====== PROVIDED MATERIAL

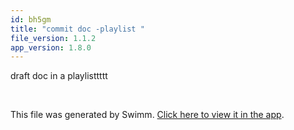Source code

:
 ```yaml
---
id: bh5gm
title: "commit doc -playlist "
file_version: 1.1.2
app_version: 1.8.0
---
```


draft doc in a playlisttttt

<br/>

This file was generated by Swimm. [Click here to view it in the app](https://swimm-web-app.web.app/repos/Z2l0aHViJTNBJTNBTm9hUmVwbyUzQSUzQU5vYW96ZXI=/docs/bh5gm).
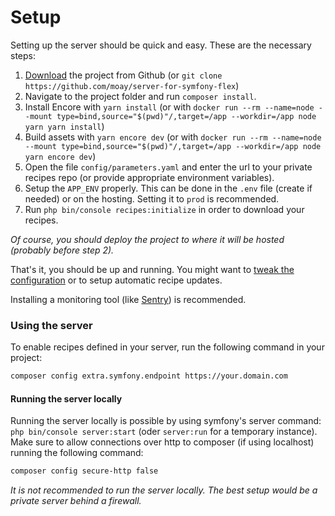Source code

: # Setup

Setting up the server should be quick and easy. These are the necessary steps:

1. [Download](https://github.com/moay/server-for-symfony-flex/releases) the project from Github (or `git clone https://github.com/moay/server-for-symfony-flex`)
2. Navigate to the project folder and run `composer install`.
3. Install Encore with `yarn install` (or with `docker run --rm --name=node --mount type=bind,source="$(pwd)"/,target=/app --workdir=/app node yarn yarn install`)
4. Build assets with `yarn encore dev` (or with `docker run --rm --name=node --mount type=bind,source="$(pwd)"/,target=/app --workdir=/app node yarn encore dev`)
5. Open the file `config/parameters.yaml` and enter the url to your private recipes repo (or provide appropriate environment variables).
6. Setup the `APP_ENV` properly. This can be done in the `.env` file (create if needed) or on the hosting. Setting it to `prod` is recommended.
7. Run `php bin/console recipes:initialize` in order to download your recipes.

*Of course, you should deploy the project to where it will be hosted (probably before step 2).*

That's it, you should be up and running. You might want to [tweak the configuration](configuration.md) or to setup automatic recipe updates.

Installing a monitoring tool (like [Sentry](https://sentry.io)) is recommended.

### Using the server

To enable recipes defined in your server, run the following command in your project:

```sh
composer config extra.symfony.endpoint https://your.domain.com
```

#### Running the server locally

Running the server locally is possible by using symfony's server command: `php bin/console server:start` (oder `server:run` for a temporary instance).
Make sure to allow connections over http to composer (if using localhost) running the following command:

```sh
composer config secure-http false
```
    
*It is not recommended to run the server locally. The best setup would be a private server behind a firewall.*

============
====== PROVIDED MATERIAL

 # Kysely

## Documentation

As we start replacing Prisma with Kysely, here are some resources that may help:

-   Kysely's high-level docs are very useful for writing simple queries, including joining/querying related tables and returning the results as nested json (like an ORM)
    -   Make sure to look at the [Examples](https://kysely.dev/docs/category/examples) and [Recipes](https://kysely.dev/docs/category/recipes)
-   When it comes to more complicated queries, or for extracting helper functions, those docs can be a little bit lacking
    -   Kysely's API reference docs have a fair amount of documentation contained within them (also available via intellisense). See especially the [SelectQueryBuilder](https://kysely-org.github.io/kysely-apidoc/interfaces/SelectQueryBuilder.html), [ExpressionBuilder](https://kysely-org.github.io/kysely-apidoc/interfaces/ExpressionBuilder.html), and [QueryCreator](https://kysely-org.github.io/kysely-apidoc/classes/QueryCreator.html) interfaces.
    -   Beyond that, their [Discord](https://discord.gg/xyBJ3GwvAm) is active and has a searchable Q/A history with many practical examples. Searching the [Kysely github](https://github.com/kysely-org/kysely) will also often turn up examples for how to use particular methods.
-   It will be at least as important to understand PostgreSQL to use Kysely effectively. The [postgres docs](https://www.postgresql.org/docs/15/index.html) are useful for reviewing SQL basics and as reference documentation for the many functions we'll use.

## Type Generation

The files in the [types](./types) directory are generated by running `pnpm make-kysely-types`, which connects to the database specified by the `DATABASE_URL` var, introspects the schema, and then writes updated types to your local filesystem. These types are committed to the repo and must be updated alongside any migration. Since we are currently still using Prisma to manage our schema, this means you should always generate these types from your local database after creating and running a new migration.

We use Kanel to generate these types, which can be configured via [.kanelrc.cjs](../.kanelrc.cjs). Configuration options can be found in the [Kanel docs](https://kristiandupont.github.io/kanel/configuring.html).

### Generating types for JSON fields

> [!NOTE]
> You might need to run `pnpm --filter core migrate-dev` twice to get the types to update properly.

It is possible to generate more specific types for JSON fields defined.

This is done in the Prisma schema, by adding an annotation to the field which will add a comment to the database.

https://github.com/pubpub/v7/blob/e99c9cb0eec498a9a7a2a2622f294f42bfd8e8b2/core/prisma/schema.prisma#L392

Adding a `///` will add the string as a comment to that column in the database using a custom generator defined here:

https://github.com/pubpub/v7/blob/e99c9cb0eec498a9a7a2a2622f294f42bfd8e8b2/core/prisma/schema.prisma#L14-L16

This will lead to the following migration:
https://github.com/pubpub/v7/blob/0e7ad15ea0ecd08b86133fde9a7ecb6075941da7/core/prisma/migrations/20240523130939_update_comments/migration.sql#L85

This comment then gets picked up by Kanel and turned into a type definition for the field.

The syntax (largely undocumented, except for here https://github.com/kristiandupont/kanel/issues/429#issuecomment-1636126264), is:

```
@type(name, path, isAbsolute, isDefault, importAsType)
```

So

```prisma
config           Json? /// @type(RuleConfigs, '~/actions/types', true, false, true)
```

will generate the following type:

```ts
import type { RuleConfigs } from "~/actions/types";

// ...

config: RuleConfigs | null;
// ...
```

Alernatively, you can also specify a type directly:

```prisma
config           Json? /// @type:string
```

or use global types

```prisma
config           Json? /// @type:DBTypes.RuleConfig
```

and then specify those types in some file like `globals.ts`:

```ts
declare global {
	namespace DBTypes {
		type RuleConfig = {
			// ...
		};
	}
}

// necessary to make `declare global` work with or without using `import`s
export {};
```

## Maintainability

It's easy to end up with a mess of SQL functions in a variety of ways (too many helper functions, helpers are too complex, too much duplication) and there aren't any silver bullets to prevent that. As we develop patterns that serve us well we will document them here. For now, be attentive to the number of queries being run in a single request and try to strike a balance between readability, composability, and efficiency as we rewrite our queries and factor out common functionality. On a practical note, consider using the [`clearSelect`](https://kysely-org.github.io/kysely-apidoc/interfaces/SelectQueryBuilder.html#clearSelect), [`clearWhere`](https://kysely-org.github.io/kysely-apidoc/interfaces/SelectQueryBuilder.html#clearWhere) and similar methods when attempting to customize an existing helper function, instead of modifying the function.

============
====== PROVIDED MATERIAL

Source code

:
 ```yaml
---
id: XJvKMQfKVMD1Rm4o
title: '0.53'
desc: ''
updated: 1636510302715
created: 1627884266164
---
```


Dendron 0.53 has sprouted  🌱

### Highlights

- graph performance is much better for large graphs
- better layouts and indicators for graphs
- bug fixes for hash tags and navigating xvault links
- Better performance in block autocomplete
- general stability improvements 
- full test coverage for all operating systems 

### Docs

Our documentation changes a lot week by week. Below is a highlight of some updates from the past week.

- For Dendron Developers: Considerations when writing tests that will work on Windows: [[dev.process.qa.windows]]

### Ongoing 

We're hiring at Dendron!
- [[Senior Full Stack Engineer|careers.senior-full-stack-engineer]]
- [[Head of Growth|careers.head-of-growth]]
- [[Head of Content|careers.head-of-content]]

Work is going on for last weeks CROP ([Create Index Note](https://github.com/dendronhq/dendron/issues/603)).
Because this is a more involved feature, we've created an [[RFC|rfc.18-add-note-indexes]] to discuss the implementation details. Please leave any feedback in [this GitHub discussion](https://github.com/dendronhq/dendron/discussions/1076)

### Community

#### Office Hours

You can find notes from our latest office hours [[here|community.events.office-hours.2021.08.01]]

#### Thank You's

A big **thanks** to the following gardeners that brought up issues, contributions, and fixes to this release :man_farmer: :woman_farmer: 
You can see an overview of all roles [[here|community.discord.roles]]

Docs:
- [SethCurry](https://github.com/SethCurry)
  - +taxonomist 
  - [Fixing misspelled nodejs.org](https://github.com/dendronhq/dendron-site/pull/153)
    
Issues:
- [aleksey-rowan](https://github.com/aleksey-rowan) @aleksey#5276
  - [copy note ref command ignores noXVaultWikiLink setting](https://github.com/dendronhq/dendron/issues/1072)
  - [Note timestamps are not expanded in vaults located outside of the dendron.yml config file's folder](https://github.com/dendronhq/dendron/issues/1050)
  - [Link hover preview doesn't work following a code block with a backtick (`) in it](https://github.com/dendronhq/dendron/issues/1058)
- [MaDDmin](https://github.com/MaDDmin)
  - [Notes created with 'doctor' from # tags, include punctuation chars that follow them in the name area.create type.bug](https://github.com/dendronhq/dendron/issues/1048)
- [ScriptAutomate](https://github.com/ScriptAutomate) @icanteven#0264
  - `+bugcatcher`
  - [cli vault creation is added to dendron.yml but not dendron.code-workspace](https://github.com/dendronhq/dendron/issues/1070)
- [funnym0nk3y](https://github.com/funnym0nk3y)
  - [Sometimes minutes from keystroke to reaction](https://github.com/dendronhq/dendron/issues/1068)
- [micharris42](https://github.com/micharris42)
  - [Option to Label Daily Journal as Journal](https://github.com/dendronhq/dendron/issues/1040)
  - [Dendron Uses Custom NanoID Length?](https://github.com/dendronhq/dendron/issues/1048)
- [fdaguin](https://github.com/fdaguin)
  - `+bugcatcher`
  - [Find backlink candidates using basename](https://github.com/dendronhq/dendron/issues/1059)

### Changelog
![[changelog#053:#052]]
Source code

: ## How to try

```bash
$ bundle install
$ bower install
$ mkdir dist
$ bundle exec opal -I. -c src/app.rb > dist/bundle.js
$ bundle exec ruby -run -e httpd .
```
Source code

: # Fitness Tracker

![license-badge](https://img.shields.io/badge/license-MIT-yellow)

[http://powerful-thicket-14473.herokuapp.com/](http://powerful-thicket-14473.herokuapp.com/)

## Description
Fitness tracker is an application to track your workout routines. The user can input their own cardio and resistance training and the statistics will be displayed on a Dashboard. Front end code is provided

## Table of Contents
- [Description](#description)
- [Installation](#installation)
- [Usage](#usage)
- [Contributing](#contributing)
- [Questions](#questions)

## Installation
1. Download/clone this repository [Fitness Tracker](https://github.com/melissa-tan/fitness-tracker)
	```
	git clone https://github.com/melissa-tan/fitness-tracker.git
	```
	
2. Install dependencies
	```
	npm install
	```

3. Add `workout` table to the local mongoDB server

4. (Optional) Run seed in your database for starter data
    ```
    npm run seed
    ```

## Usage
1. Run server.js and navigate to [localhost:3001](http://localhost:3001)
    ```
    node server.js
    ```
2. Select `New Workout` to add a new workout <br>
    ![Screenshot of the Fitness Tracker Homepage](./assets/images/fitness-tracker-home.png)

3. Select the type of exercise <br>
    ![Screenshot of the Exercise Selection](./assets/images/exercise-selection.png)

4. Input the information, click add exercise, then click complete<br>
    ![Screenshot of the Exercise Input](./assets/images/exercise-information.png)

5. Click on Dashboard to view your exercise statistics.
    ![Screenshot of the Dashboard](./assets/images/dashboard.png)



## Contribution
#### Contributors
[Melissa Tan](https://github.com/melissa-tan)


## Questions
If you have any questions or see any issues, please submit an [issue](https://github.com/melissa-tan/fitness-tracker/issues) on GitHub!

============

- AIM OF THE EXERCISE
All lines in the records above with "fixes" need to be found and copied.

- RESPONSE AREA
- bug fixes for hash tags and navigating xvault links
A big **thanks** to the following gardeners that brought up issues, contributions, and fixes to this release :man_farmer: :woman_farmer: 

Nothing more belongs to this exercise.